GATE: 3 nodes Ready; Calico pods Running; CCM Running (NOT crash-looping -- this is D-011 item 5); Cinder CSI + CoreDNS Running; no stuck pods.

================================================================================

Step 8.4 -- D-011 acceptance bar (the gate)

================================================================================ Run each; record pass/fail. Wording adapted to the as-built IP-only endpoints (B5) where the original D-011 said "hostname."

  • D-011.1 -- All charms active/idle. # RUN: jumphost juju status --format=short | grep -vE 'active|idle' || echo "all active/idle" Pass: nothing but active/idle (phase-03 re-confirmed here).

  • D-011.2 -- API reachability from the jumphost (all public VIPs). # RUN: jumphost IP-only: hit each service VIP, e.g. Keystone: curl -sk https://10.12.4.50:5000/v3 -o /dev/null -w '%{http_code}\n' (expect 200/300). Repeat per public VIP (.50-.60 block). Pass: all respond.

  • D-011.3 -- API reachability from a tenant VM (Option B). # RUN: mgmt VM The generalized phase-06 GATE 1: a tenant VM reaches the provider VIP. ssh ... ubuntu@10.12.7.40 "timeout 6 bash -c 'exec 3<>/dev/tcp/10.12.4.50/5000' && echo VIP-OK || echo VIP-FAIL" </dev/null Pass: VIP-OK (proves the shared-L2 Option B path).

  • D-011.4 -- Octavia LB pattern re-passes (round-robin, failover, recovery). Round-robin: 2-member pool behind a VIP, repeated curls hit both members. Recovery (admin scope): openstack loadbalancer failover <api-lb-id> -> watch ERROR/PENDING_UPDATE -> ACTIVE (~100s; single STANDALONE amphora -> brief blip; operating_status holds ONLINE). (appendix-A: LB-failover; amphora ops are admin-scope only.) Pass: round-robin distributes; failover returns to ACTIVE. TODO (before sign-off): this runbook does NOT yet contain the build steps for the standalone 2-member round-robin pool (LB + listener + pool + 2 backend members + health monitor).
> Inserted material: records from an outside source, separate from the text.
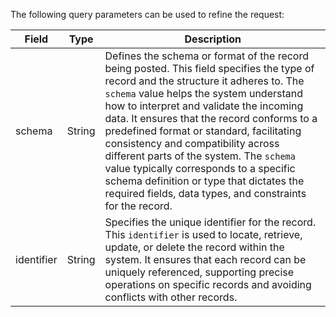 The following query parameters can be used to refine the request:

| Field      | Type   | Description             |
|------------|--------|-------------------------|
| schema     | String | Defines the schema or format of the record being posted. This field specifies the type of record and the structure it adheres to. The `schema` value helps the system understand how to interpret and validate the incoming data. It ensures that the record conforms to a predefined format or standard, facilitating consistency and compatibility across different parts of the system. The `schema` value typically corresponds to a specific schema definition or type that dictates the required fields, data types, and constraints for the record. |
| identifier | String | Specifies the unique identifier for the record. This `identifier` is used to locate, retrieve, update, or delete the record within the system. It ensures that each record can be uniquely referenced, supporting precise operations on specific records and avoiding conflicts with other records. |
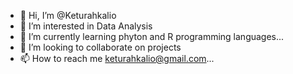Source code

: - 👋 Hi, I’m @Keturahkalio
- 👀 I’m interested in Data Analysis
- 🌱 I’m currently learning phyton and R programming languages...
- 💞️ I’m looking to collaborate on projects
- 📫 How to reach me keturahkalio@gmail.com...

<!---
Keturahkalio/Keturahkalio is a ✨ special ✨ repository because its `README.md` (this file) appears on your GitHub profile.
You can click the Preview link to take a look at your changes.
--->
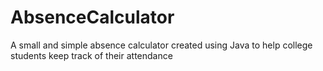# AbsenceCalculator
A small and simple absence calculator created using Java to help college students keep track of their attendance
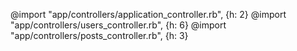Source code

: @import "app/controllers/application_controller.rb", {h: 2}
@import "app/controllers/users_controller.rb", {h: 6}
@import "app/controllers/posts_controller.rb", {h: 3}
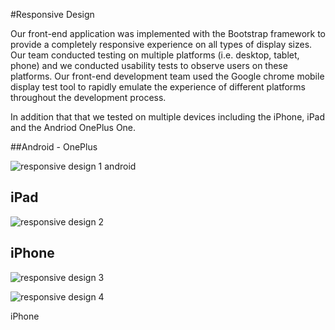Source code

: #Responsive Design

Our front-end application was implemented with the Bootstrap framework to provide a completely responsive experience on all types of display sizes.  Our team conducted testing on multiple platforms (i.e. desktop, tablet, phone) and we conducted usability tests to observe users on these platforms.  Our front-end development team used the Google chrome mobile display test tool to rapidly emulate the experience of different platforms throughout the development process.

In addition that that we tested on multiple devices including the iPhone, iPad and the Andriod OnePlus One.

##Android - OnePlus

![responsive design 1 android](https://cloud.githubusercontent.com/assets/16209237/11982781/3d5cf1c6-a97c-11e5-82a5-ce587d331999.jpg)



## iPad

![responsive design 2](https://cloud.githubusercontent.com/assets/16209237/11982894/3e2c1536-a97d-11e5-97a9-97c3142ab213.jpg)




## iPhone

![responsive design 3](https://cloud.githubusercontent.com/assets/16209237/11983131/0dfc76ba-a97f-11e5-84fd-493e6be9c1cb.JPG)

![responsive design 4](https://cloud.githubusercontent.com/assets/16209237/11983157/5dcfb986-a97f-11e5-8bc7-81a9ac1b88c1.JPG)

iPhone
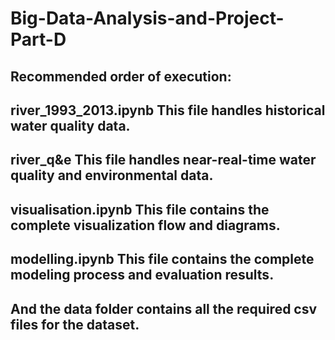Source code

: # Big-Data-Analysis-and-Project-Part-D
## Recommended order of execution:
## river_1993_2013.ipynb This file handles historical water quality data.
## river_q&e This file handles near-real-time water quality and environmental data.
## visualisation.ipynb This file contains the complete visualization flow and diagrams.
## modelling.ipynb This file contains the complete modeling process and evaluation results.
## And the data folder contains all the required csv files for the dataset.
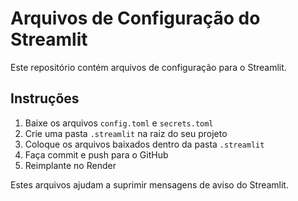 # Arquivos de Configuração do Streamlit

Este repositório contém arquivos de configuração para o Streamlit.

## Instruções

1. Baixe os arquivos `config.toml` e `secrets.toml`
2. Crie uma pasta `.streamlit` na raiz do seu projeto
3. Coloque os arquivos baixados dentro da pasta `.streamlit`
4. Faça commit e push para o GitHub
5. Reimplante no Render

Estes arquivos ajudam a suprimir mensagens de aviso do Streamlit.
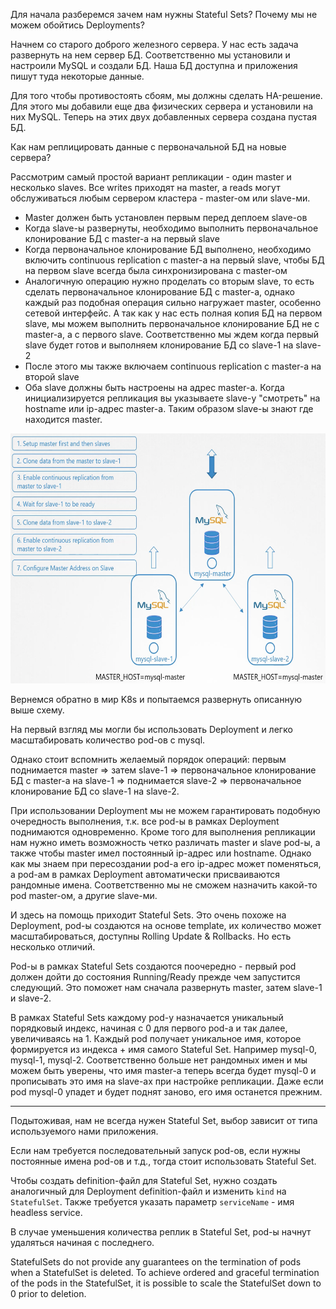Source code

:Для начала разберемся зачем нам нужны Stateful Sets? Почему мы не можем обойтись Deployments?

Начнем со старого доброго железного сервера. У нас есть задача развернуть на нем сервер БД. Соответственно мы установили и настроили MySQL и создали БД. Наша БД доступна и приложения пишут туда некоторые данные.

Для того чтобы противостоять сбоям, мы должны сделать HA-решение. Для этого мы добавили еще два физических сервера и установили на них MySQL. Теперь на этих двух добавленных сервера создана пустая БД.

Как нам реплицировать данные с первоначальной БД на новые сервера?

Рассмотрим самый простой вариант репликации - один master и несколько slaves. Все writes приходят на master, а reads могут обслуживаться любым сервером кластера - master-ом или slave-ми.

- Master должен быть установлен первым перед деплоем slave-ов
- Когда slave-ы развернуты, необходимо выполнить первоначальное клонирование БД с master-а на первый slave
- Когда первоначальное клонирование БД выполнено, необходимо включить continuous replication с master-а на первый slave, чтобы БД на первом slave всегда была синхронизирована с master-ом
- Аналогичную операцию нужно проделать со вторым slave, то есть сделать первоначальное клонирование БД с master-а, однако каждый раз подобная операция сильно нагружает master, особенно сетевой интерфейс. А так как у нас есть полная копия БД на первом slave, мы можем выполнить первоначальное клонирование БД не с master-а, а с первого slave. Соответственно мы ждем когда первый slave будет готов и выполняем клонирование БД со slave-1 на slave-2
- После этого мы также включаем continuous replication с master-а на второй slave
- Оба slave должны быть настроены на адрес master-а. Когда инициализируется репликация вы указываете slave-у "смотреть" на hostname или ip-адрес master-а. Таким образом slave-ы знают где находится master.

<img src="mysql.png" width="600" height="400"><br>

Вернемся обратно в мир K8s и попытаемся развернуть описанную выше схему.

На первый взгляд мы могли бы использовать Deployment и легко масштабировать количество pod-ов с mysql.

Однако стоит вспомнить желаемый порядок операций: первым поднимается master => затем slave-1 => первоначальное клонирование БД с master-а на slave-1 => поднимается slave-2 => первоначальное клонирование БД со slave-1 на slave-2.

При использовании Deployment мы не можем гарантировать подобную очередность выполнения, т.к. все pod-ы в рамках Deployment поднимаются одновременно. Кроме того для выполнения репликации нам нужно иметь возможность четко различать master и slave pod-ы, а также чтобы master имел постоянный ip-адрес или hostname. Однако как мы знаем при пересоздании pod-а его ip-адрес может поменяться, а pod-ам в рамках Deployment автоматически присваиваются рандомные имена. Соответственно мы не сможем назначить какой-то pod master-ом, а другие slave-ми.

И здесь на помощь приходит Stateful Sets. Это очень похоже на Deployment, pod-ы создаются на основе template, их количество может масштабироваться, доступны Rolling Update & Rollbacks. Но есть несколько отличий.

Pod-ы в рамках Stateful Sets создаются поочередно - первый pod должен дойти до состояния Running/Ready прежде чем запустится следующий. Это поможет нам сначала развернуть master, затем slave-1 и slave-2.

В рамках Stateful Sets каждому pod-у назначается уникальный порядковый индекс, начиная с 0 для первого pod-а и так далее, увеличиваясь на 1. Каждый pod получает уникальное имя, которое формируется из индекса + имя самого Stateful Set. Например mysql-0, mysql-1, mysql-2. Соответственно больше нет рандомных имен и мы можем быть уверены, что имя master-а теперь всегда будет mysql-0 и прописывать это имя на slave-ах при настройке репликации. Даже если pod mysql-0 упадет и будет поднят заново, его имя останется прежним.

---

Подытоживая, нам не всегда нужен Stateful Set, выбор зависит от типа используемого нами приложения.

Если нам требуется последовательный запуск pod-ов, если нужны постоянные имена pod-ов и т.д., тогда стоит использовать Stateful Set.

Чтобы создать definition-файл для Stateful Set, нужно создать аналогичный для Deployment definition-файл и изменить `kind` на `StatefulSet`.
Также требуется указать параметр `serviceName` - имя headless service.

В случае уменьшения количества реплик в Stateful Set, pod-ы начнут удаляться начиная с последнего.

StatefulSets do not provide any guarantees on the termination of pods when a StatefulSet is deleted. To achieve ordered and graceful termination of the pods in the StatefulSet, it is possible to scale the StatefulSet down to 0 prior to deletion.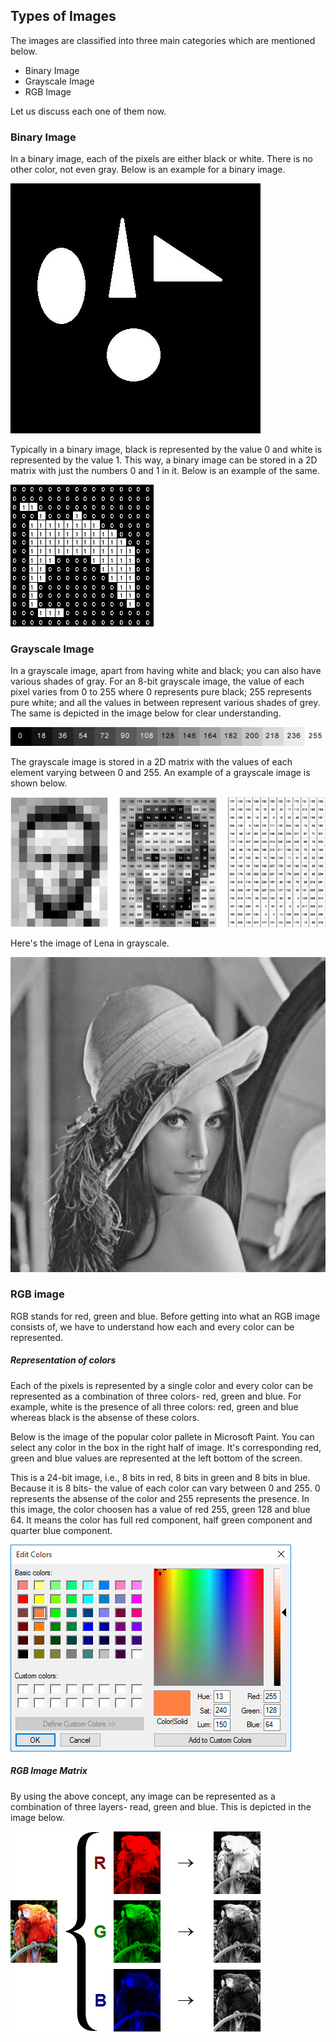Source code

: ## Types of Images

The images are classified into three main categories which are mentioned below.
- Binary Image
- Grayscale Image
- RGB Image

Let us discuss each one of them now.

### Binary Image

In a binary image, each of the pixels are either black or white. There is no other color, not even gray. Below is an example for a binary image.

![ColorImage](/Images/binary_image.jpg)

Typically in a binary image, black is represented by the value 0 and white is represented by the value 1. This way, a binary image can be stored in a 2D matrix with just the numbers 0 and 1 in it. Below is an example of the same.

![ColorImage](/Images/binary_image.gif)

### Grayscale Image

In a grayscale image, apart from having white and black; you can also have various shades of gray. For an 8-bit grayscale image, the value of each pixel varies from 0 to 255 where 0 represents pure black; 255 represents pure white; and all the values in between represent various shades of grey. The same is depicted in the image below for clear understanding.

![ColorImage](/Images/grayscale_image.jpg)

The grayscale image is stored in a 2D matrix with the values of each element varying between 0 and 255. An example of a grayscale image is shown below.

![ColorImage](/Images/gray_values.png)

Here's the image of Lena in grayscale.

![ColorImage](/Images/lena_gray.bmp)

### RGB image

RGB stands for red, green and blue. Before getting into what an RGB image consists of, we have to understand how each and every color can be represented. 

##### Representation of colors

Each of the pixels is represented by a single color and every color can be represented as a combination of three colors- red, green and blue. For example, white is the presence of all three colors: red, green and blue whereas black is the absense of these colors. 

Below is the image of the popular color pallete in Microsoft Paint. You can select any color in the box in the right half of image. It's corresponding red, green and blue values are represented at the left bottom of the screen. 

This is a 24-bit image, i.e., 8 bits in red, 8 bits in green and 8 bits in blue. Because it is 8 bits- the value of each color can vary between 0 and 255. 0 represents the absense of the color and 255 represents the presence. In this image, the color choosen has a value of red 255, green 128 and blue 64. It means the color has full red component, half green component and quarter blue component.

![ColorImage](/Images/color_pal.png)

##### RGB Image Matrix

By using the above concept, any image can be represented as a combination of three layers- read, green and blue. This is depicted in the image below.

![ColorImage](/Images/rgb_example.png)


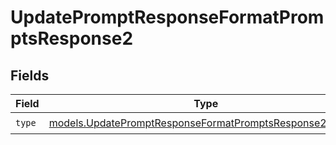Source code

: # UpdatePromptResponseFormatPromptsResponse2


## Fields

| Field                                                                                                                    | Type                                                                                                                     | Required                                                                                                                 | Description                                                                                                              |
| ------------------------------------------------------------------------------------------------------------------------ | ------------------------------------------------------------------------------------------------------------------------ | ------------------------------------------------------------------------------------------------------------------------ | ------------------------------------------------------------------------------------------------------------------------ |
| `type`                                                                                                                   | [models.UpdatePromptResponseFormatPromptsResponse200Type](../models/updatepromptresponseformatpromptsresponse200type.md) | :heavy_check_mark:                                                                                                       | N/A                                                                                                                      |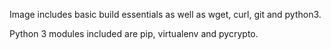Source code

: Image includes basic build essentials as well as wget, curl, git and python3.

Python 3 modules included are pip, virtualenv and pycrypto.

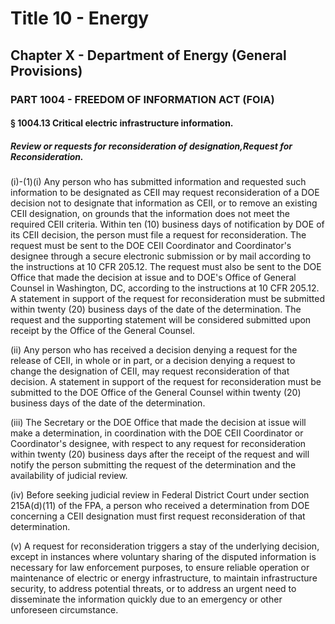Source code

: 
# Title 10 - Energy
## Chapter X - Department of Energy (General Provisions)
### PART 1004 - FREEDOM OF INFORMATION ACT (FOIA)
#### § 1004.13 Critical electric infrastructure information.
##### Review or requests for reconsideration of designation,Request for Reconsideration.

(i)-(1)(i) Any person who has submitted information and requested such information to be designated as CEII may request reconsideration of a DOE decision not to designate that information as CEII, or to remove an existing CEII designation, on grounds that the information does not meet the required CEII criteria. Within ten (10) business days of notification by DOE of its CEII decision, the person must file a request for reconsideration. The request must be sent to the DOE CEII Coordinator and Coordinator's designee through a secure electronic submission or by mail according to the instructions at 10 CFR 205.12. The request must also be sent to the DOE Office that made the decision at issue and to DOE's Office of General Counsel in Washington, DC, according to the instructions at 10 CFR 205.12. A statement in support of the request for reconsideration must be submitted within twenty (20) business days of the date of the determination. The request and the supporting statement will be considered submitted upon receipt by the Office of the General Counsel.

(ii) Any person who has received a decision denying a request for the release of CEII, in whole or in part, or a decision denying a request to change the designation of CEII, may request reconsideration of that decision. A statement in support of the request for reconsideration must be submitted to the DOE Office of the General Counsel within twenty (20) business days of the date of the determination.

(iii) The Secretary or the DOE Office that made the decision at issue will make a determination, in coordination with the DOE CEII Coordinator or Coordinator's designee, with respect to any request for reconsideration within twenty (20) business days after the receipt of the request and will notify the person submitting the request of the determination and the availability of judicial review.

(iv) Before seeking judicial review in Federal District Court under section 215A(d)(11) of the FPA, a person who received a determination from DOE concerning a CEII designation must first request reconsideration of that determination.

(v) A request for reconsideration triggers a stay of the underlying decision, except in instances where voluntary sharing of the disputed information is necessary for law enforcement purposes, to ensure reliable operation or maintenance of electric or energy infrastructure, to maintain infrastructure security, to address potential threats, or to address an urgent need to disseminate the information quickly due to an emergency or other unforeseen circumstance.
Add them here, or fold the round-robin check into the workload-cluster API LB the driver already builds, before D-011.4 is marked complete.

  • D-011.5 -- End-to-end Magnum CAPI cluster create, CCM not crash-looping. Satisfied by 8.1-8.3 (CREATE_COMPLETE + CCM Running). Pass = that gate.

  • D-011.6 -- Vault unseal (MANUAL is the v1 standard). # RUN: jumphost Confirm vault Sealed=false now. The v1 standard is MANUAL unseal after a unit reboot (3-of-5 key shares entered at the hidden prompt -- see phase-02); auto-unseal is an available option, adopted case-by-case (NOT configured in v1). This is a re-confirmation at acceptance, not a re-init. Pass: vault unsealed, and the operator can re-unseal manually after a reboot.

  • D-011.7 -- KVM snapshot baseline taken. # RUN: jumphost hypervisor Per D-012: Snapshot 1 (post-deploy, post-validation, pre-tenant-resources) and Snapshot 2 (post-tenant-setup). qcow2-level, per-VM, on the jumphost hypervisor. Pass: Snapshot 1 captured (Snapshot 2 after tenant setup).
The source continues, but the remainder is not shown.